40‧‧‧判斷控制項 40‧‧‧Judgement control

50‧‧‧更新控制項 50‧‧‧Update control

Claims

A webpage information saving system, the system comprising an input control item, an acquisition control item, an analysis control item, a determination control item and an update control item; the input control item is used for providing an operation interface for the user to input the specified webpage a location control; the acquisition control item is configured to periodically acquire a current HTML document of the specified webpage by using the specified webpage address provided by the input control item; and the parsing control item is configured to extract a current status of the specified webpage acquired by the acquisition control item The data of the HTML document; the judgment control item is further configured to compare whether the obtained information in the parsed is consistent with the data in the saved HTML document in the specified webpage; when the obtained and the saved specified webpage in the HTML document When the data is inconsistent, the update control item is configured to update the data of the corresponding HTML document before the specified webpage according to the data of the current HTML document of the specified webpage extracted by the parsing control item; when the acquired and the saved specified webpage When the data in the HTML document is consistent, the update control item does not update the data of the corresponding HTML document before the specified webpage.

The webpage information saving system of claim 1, wherein the judgment control item is further configured to determine whether the HTML document of the webpage is first acquired, and when the HTML document of the webpage is first acquired, the update control item The HTML document is directly saved. When the HTML document of the webpage is not first acquired, the parsing control parses the data in the HTML document in the specified webpage.

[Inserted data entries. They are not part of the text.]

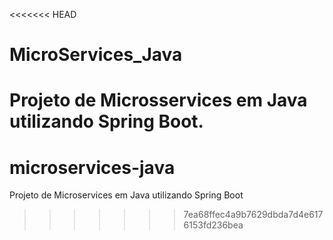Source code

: <<<<<<< HEAD
# MicroServices_Java
Projeto de Microsservices em Java utilizando Spring Boot.
=======
# microservices-java
Projeto de Microservices em Java utilizando Spring Boot
>>>>>>> 7ea68ffec4a9b7629dbda7d4e6176153fd236bea
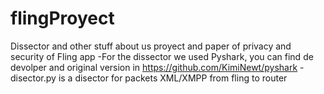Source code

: # flingProyect
Dissector and other stuff about us proyect and paper of privacy and security of Fling app
-For the dissector we used Pyshark, you can find de devolper and original version in https://github.com/KimiNewt/pyshark
-disector.py is a disector for packets XML/XMPP from fling to router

The webpage information saving system of claim 1, wherein the parsing control item uses the Document object to extract related materials in the specified webpage.

The webpage information saving system of claim 1, wherein the system is a code, and the code is placed in a program of the webpage.

A method for saving webpage information, the method comprising: obtaining an HTML document of the webpage every predetermined time; parsing an HTML document of the webpage, and extracting data in an HTML document of the webpage; Comparing whether the parsed obtained HTML document of the specified webpage and the saved HTML data are consistent; when the parsed obtained HTML document of the specified webpage is inconsistent with the saved HTML data, the obtained HTML document is used in the specified The data replaces the data in the saved specified HTML document; and when the acquired data in the HTML document in the saved specified web page is consistent, the data of the corresponding HTML document before the specified web page is not updated.

The method for saving webpage information according to claim 5, wherein the method further comprises: determining whether the HTML document of the specified webpage is first acquired; and when the HTML document of the specified webpage is first acquired, saving the Obtaining an HTML document of the specified webpage; when the HTML document of the specified webpage is not acquired for the first time, parsing the data in the obtained HTML document of the specified webpage.

For example, the webpage information saving method described in claim 5, wherein the method of extracting the data in the HTML document of the webpage is to use the Document object.